Analyze the results of mutation testing
The pit-reports directory includes several files: index.html with a summary of testing results and files with a more detailed overview of inserted mutations into each class.
Let’s first look at index.html.
PITest Summary report
As you can see, our mutation coverage is far from perfect and nests at 38%, meaning that 24 mutants were introduced and only 9 were killed. Well, we didn’t write any tests for the Task class, which is the main source of issues.
But let’s focus on the TaskService
class. The mutation score for this class is better, 64%, with 11 mutants injected and seven killed. Let’s open the Testservice.java.html file to see where these mutations lived.
TaskService testing results
Here’s our code highlighted with four colors:
- light green shows line coverage,
- dark green shows mutation coverage,
- light red shows lack of line coverage, and
- dark red shows lack of mutation coverage.
If you scroll down a bit, you will see the summary of mutants that were killed or have survived and where they were planted.
Description of mutants used in tests
The report also lists types of mutations used:
- CONDITIONALS_BOUNDARY
- EMPTY_RETURNS
- FALSE_RETURNS
- INCREMENTS
- INVERT_NEGS
- MATH
- NEGATE_CONDITIONALS
- NULL_RETURNS
- PRIMITIVE_RETURNS
- TRUE_RETURNS
- VOID_METHOD_CALLS
The full list of available mutations can be found here.
Let’s try to improve our mutation score!
Improve the mutation score
For the sake of brevity, let’s concentrate on the TaskService
class coverage.
On line 29, a boolean operator was changed to false
. On line 35, the conditional was negated. In addition, we have no coverage for line 39.
Let’s add one more test to see if it will be able to kill the test of the mutants. This time, we’ll verify that we can’t save the task if there are no available slots.
@Test
void shouldNotSaveTaskIfOverlap() {
Task task = new Task(
"Make lunch",
"2025-02-01 13:00", "2025-02-01 14:30");
int val = taskService.createTask(task);
assertEquals(-1, val);
}
Run the mutation tests again and check the report.
PITest mutant summary
Great, all the mutants were killed!
You can do a little exercise and improve the mutation score for the Task
class.
Configure PITest
As mentioned above, it is recommended to run mutation tests in case of code changes. So, there’s often no need to test all classes and tests in your project: it can be very time-consuming.

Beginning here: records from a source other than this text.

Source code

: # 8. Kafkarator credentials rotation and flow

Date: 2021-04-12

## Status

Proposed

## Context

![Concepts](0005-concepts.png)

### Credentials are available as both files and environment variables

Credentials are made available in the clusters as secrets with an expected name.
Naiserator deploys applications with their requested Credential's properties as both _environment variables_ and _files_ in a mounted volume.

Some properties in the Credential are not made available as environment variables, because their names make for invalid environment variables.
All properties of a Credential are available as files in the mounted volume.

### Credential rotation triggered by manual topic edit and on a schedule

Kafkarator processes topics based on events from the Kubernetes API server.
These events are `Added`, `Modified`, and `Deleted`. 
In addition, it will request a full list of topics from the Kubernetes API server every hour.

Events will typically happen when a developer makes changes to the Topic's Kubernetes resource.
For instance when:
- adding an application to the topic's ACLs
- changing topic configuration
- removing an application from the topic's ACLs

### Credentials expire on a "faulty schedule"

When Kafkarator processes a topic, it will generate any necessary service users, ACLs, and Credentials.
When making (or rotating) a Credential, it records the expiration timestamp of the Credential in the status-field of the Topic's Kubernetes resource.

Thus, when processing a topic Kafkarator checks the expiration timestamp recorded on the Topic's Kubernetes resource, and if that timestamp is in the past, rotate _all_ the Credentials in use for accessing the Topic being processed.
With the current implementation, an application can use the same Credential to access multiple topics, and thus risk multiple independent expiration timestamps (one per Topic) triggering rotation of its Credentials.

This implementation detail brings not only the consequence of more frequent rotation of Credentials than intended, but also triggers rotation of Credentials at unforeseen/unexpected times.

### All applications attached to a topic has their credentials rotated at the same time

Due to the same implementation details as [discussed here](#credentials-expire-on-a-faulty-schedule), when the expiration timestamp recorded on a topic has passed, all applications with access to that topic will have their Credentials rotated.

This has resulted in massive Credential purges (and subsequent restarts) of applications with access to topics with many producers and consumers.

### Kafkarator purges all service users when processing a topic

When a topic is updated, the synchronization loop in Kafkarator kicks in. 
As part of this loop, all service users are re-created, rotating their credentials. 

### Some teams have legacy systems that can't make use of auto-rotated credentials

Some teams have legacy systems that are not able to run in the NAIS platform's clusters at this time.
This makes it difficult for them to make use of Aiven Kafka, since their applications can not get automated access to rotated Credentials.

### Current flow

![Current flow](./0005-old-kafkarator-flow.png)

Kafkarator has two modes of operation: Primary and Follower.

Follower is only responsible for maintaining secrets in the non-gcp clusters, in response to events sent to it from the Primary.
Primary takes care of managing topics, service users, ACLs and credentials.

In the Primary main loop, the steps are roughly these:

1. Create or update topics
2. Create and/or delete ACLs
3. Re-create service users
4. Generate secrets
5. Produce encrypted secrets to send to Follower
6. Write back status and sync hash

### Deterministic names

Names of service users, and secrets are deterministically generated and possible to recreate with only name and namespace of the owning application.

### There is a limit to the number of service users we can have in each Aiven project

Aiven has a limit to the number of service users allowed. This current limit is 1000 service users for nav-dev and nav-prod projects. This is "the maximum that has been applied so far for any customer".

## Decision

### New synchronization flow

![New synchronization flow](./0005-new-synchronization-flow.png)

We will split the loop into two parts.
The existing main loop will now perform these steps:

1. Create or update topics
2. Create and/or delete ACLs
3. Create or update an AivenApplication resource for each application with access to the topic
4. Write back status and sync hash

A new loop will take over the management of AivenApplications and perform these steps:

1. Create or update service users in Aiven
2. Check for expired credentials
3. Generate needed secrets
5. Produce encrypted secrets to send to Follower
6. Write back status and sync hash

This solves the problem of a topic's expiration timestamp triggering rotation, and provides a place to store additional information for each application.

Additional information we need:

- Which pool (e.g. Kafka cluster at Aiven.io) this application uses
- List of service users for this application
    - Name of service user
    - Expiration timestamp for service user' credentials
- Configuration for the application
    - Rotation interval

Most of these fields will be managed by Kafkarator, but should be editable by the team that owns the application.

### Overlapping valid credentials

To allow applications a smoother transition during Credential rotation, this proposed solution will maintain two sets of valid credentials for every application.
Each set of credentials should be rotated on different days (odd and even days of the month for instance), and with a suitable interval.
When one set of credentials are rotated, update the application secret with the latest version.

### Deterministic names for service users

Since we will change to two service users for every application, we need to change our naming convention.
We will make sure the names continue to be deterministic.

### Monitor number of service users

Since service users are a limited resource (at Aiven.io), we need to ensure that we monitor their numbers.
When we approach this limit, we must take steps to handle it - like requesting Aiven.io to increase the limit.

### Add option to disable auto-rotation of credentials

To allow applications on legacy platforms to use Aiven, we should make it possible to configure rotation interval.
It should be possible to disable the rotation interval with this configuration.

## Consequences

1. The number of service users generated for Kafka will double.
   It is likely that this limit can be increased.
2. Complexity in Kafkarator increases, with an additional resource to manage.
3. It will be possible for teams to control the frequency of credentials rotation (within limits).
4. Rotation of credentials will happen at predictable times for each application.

You can configure which classes should be mutated in the plugin:
<plugin>
<groupId>org.pitest</groupId>
<artifactId>pitest-maven</artifactId>
<version>1.17.4</version>
<dependencies>
<dependency>
<groupId>org.pitest</groupId>
<artifactId>pitest-junit5-plugin</artifactId>
<version>1.2.1</version>
</dependency>
</dependencies>
<configuration>
<targetClasses>
<param>com.myproject.somepackage.*</param>
<param>com.myproject.otherpackage.Utils*</param>
</targetClasses>
</configuration>
</plugin>
The same can be done to tests:
<configuration>
<targetTests>
<param>com.myproject.mutations.test.*</param>
</targetTests>
</configuration>
You can also specify which mutators should be applied:
<configuration>
<mutators>
<mutator>NEGATE_CONDITIONALS</mutator>
<mutator>MATH</mutator>
</mutators>
</configuration>
A full list of configuration options can be found here.
Conclusion
In this article, we discussed mutation testing and its value in assuring the test suite’s quality. It is an excellent supplementary technique for other testing metrics used in your company.
With the help of the right tool, doing mutation testing is not difficult. We saw that as we learned how to perform mutation testing on Java applications using the PITest library.
Don’t forget to subscribe to our newsletter to read more posts on best practices and cutting-edge solutions for Java development!
FAQ
How does mutation testing differ from standard unit tests?
Unit tests are aimed at validating the expected behavior of the code. Mutation testing evaluates whether the test suite is complete enough to detect bugs in the executed code.
Can I use mutation testing for enterprise projects?
Mutation testing is recommended for a project of any size and purpose.
What does mutation score below 100% mean?
A mutation score below 100% means that not all mutants planted into the code were killed, meaning that there are flaws in the existing test suite.
How to improve mutation score?
In most cases, you need to add the lacking tests to improve the mutation score.